Direct electrochemical evidence suggests that aqueous microdroplets spontaneously produce hydrogen peroxide.

Recent reports have detailed the striking observation that electroactive molecules, such as hydrogen peroxide (H 2 O 2 ) and radical water species (H 2 O .+ /H 2 O .- ), are spontaneously produced in aqueous microdroplets. Stochastic electrochemistry allows one to study reactions in real-time occurring inside subfemtoliter droplets, one droplet at a time, when a microdroplet irreversibly adsorbs to an ultramicroelectrode surface (radius ~ 5 µm).
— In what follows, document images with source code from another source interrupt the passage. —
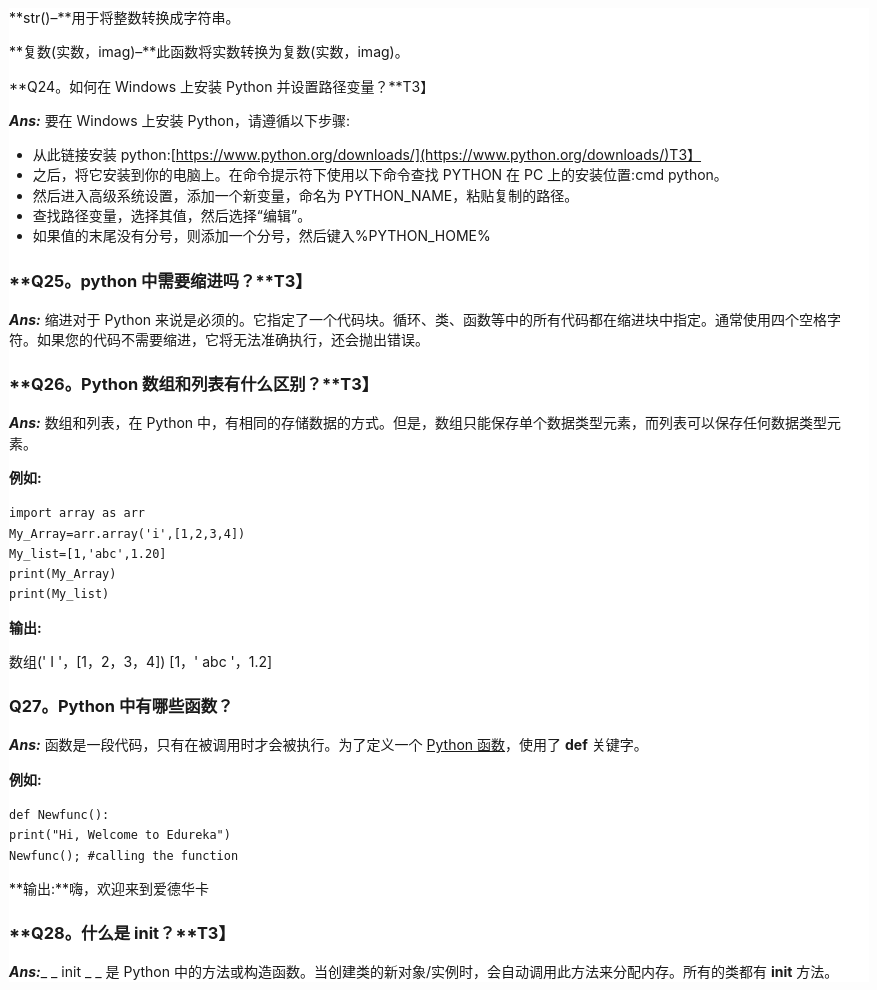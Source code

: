 **str()–**用于将整数转换成字符串。

**复数(实数，imag)–**此函数将实数转换为复数(实数，imag)。

**Q24。如何在 Windows 上安装 Python 并设置路径变量？**T3】

***Ans:*** 要在 Windows 上安装 Python，请遵循以下步骤:

*   从此链接安装 python:[https://www.python.org/downloads/](https://www.python.org/downloads/)T3】
*   之后，将它安装到你的电脑上。在命令提示符下使用以下命令查找 PYTHON 在 PC 上的安装位置:cmd python。
*   然后进入高级系统设置，添加一个新变量，命名为 PYTHON_NAME，粘贴复制的路径。
*   查找路径变量，选择其值，然后选择“编辑”。
*   如果值的末尾没有分号，则添加一个分号，然后键入%PYTHON_HOME%

### **Q25。python 中需要缩进吗？**T3】

***Ans:*** 缩进对于 Python 来说是必须的。它指定了一个代码块。循环、类、函数等中的所有代码都在缩进块中指定。通常使用四个空格字符。如果您的代码不需要缩进，它将无法准确执行，还会抛出错误。

### **Q26。Python 数组和列表有什么区别？**T3】

***Ans:*** 数组和列表，在 Python 中，有相同的存储数据的方式。但是，数组只能保存单个数据类型元素，而列表可以保存任何数据类型元素。

**例如:**

```
import array as arr
My_Array=arr.array('i',[1,2,3,4])
My_list=[1,'abc',1.20]
print(My_Array)
print(My_list)

```

**输出:**

数组(' I '，[1，2，3，4]) [1，' abc '，1.2]

### **Q27。Python 中有哪些函数？**

***Ans:*** 函数是一段代码，只有在被调用时才会被执行。为了定义一个 [Python 函数](https://www.edureka.co/blog/python-functions)，使用了 **def** 关键字。

**例如:**

```
def Newfunc():
print("Hi, Welcome to Edureka")
Newfunc(); #calling the function

```

**输出:**嗨，欢迎来到爱德华卡

### **Q28。什么是 __init__？**T3】

***Ans:***_ _ init _ _ 是 Python 中的方法或构造函数。当创建类的新对象/实例时，会自动调用此方法来分配内存。所有的类都有 __init__ 方法。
Here, we use stochastic electrochemistry to probe the formation of hydrogen peroxide (H 2 O 2 ) in single aqueous microdroplets suspended in 1,2-dichloroethane. The oxidation of H 2 O 2 at alkaline pH (11.5) differs from near-neutral conditions (6.4), allowing us to create a digital, turn-off sensing modality for the presence of H 2 O 2 . Further, we show that the stochastic electrochemical signal is highest at the mass transfer limitation of the H 2 O 2 couple and is dampened when the potential nears the formal potential. We validate these results by showing that the addition of a H 2 O 2 selective probe, luminol, decreases the stochastic electrochemical response at alkaline pH (11.5). Our results support the observation that H 2 O 2 is generated in water microdroplets at concentrations of ~100 s of µM.